Figure 5 - Analysis of Sugars Via Copper MSD-DEP Probe Tip
The gold probe tip was studied using the same sugar sample and studied as above. The gold tip produced even better results. Heating the gold tip ballistically to 450o C produced even less band width and greater sensitivity than the copper probe tip (Figure # 6). This is probably due to the better heat conduction of gold over copper. Additional studies were conducted on the length of the gold probe tip that extends from the probe rod. Probe tips that extend further from the probe rod and into the mass spec source lost some of the heating capacity the probe rod. A probe tip that extended 1.0 to 2.0 millimeters from the tip of the probe provided optimal results.
Figure 6 - Comparison of Gold and Copper DEP Probe Tip
The heated direct probe sample introduction system has proven to be a useful addition to new Hewlett Packard 5973 MSD for the analysis of solid matrix samples. Samples were analyzed in less than 1.5 minutes using the ballistic heating probe method.

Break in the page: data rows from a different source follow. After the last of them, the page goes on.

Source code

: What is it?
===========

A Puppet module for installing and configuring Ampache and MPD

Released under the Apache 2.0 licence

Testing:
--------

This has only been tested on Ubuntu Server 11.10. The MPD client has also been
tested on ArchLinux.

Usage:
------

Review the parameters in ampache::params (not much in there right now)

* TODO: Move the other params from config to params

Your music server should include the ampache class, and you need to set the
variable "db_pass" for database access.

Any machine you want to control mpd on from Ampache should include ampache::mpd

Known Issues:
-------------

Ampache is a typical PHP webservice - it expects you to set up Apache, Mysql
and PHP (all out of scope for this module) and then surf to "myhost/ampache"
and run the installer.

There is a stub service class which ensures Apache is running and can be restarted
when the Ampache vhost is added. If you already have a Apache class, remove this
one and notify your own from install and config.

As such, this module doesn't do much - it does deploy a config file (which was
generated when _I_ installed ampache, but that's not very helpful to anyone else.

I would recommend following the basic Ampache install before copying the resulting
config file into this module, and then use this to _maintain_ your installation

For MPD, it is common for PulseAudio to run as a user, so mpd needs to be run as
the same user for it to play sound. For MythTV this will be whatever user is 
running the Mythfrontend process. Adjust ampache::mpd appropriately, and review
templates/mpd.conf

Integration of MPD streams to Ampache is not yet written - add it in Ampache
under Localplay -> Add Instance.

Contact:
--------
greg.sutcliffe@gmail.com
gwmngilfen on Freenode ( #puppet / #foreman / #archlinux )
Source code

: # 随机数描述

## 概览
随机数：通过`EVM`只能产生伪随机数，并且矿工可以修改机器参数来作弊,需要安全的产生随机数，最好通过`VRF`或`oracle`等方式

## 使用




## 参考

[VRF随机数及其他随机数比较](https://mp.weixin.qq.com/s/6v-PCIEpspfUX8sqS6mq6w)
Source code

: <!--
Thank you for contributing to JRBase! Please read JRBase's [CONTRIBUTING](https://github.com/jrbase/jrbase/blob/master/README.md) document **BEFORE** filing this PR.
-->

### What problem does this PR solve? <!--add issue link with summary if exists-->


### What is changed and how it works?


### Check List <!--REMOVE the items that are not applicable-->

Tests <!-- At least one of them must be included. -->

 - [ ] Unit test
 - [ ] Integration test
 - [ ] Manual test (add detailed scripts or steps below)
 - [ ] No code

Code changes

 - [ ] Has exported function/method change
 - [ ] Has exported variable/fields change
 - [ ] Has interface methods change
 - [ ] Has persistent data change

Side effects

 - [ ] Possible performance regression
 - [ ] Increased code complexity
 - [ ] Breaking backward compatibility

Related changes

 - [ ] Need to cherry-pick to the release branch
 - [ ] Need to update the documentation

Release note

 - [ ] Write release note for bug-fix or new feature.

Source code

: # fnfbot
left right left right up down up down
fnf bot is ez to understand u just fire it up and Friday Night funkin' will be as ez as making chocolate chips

However, the probe can be temperature programmed at slower rates for the purpose of thermally separating mixtures of drugs in a single sample. The direct probe analysis of samples has proven to be a sensitive technique for solid sample analysis with detection levels down to 10 ng. The peak width is quite large as compared to a GC analysis and explains the loss in sensitivity compared to conventional GC analysis, where peak widths are normally less than 5 seconds. The highly sensitive HP 5973 MSD and the versatile ChemStation software permit the analysis of multiple component samples via the El mass spec probe technique to achieve fast and definitive method of analysis. The direct probe introduction system interfaced to HP 5973 will be a valuable technique for the analysis of many drug and pharmaceutical samples, where fast sample analysis is required.
The direct probe technique for the HP 5973 MSD has been improved throuh the design new gold sample vial holder. The gold probe tip used in the ballistic mode produced the best results of the various tips studied. This new tip had a smaller well for the sample with less surface area, which could be heated more rapidly - thereby producing greater sensitivity. Using these new gold probe tips, the sensitivity of the direct probe was increased 2 to 20 times over direct probe technique using glass sample vials. In addition, samples as sugars, high boiling pesticides and pharmaceuticals can be analyzed. Previously, these samples were difficult or impossible to analyze via the direct probe. In addition, mixtures of analytes in the same sample can also be analyzed. This analysis of mixtures is enhanced by the use of the HP ChemStation software to separate and identify the multiple component samples.
Additional work still needs to be done with this technique such as analyzing additional compounds and mixtures of compounds. The reproducibility of the technique also needs to be studied and improved. In addition, glass sample vials with smaller sample wells need to be studied and compared to the gold probe tips. The disadvantage of the gold tips is their cost. The tips must be cleaned and reused, but the glass sample vials are inexpensive and disposable.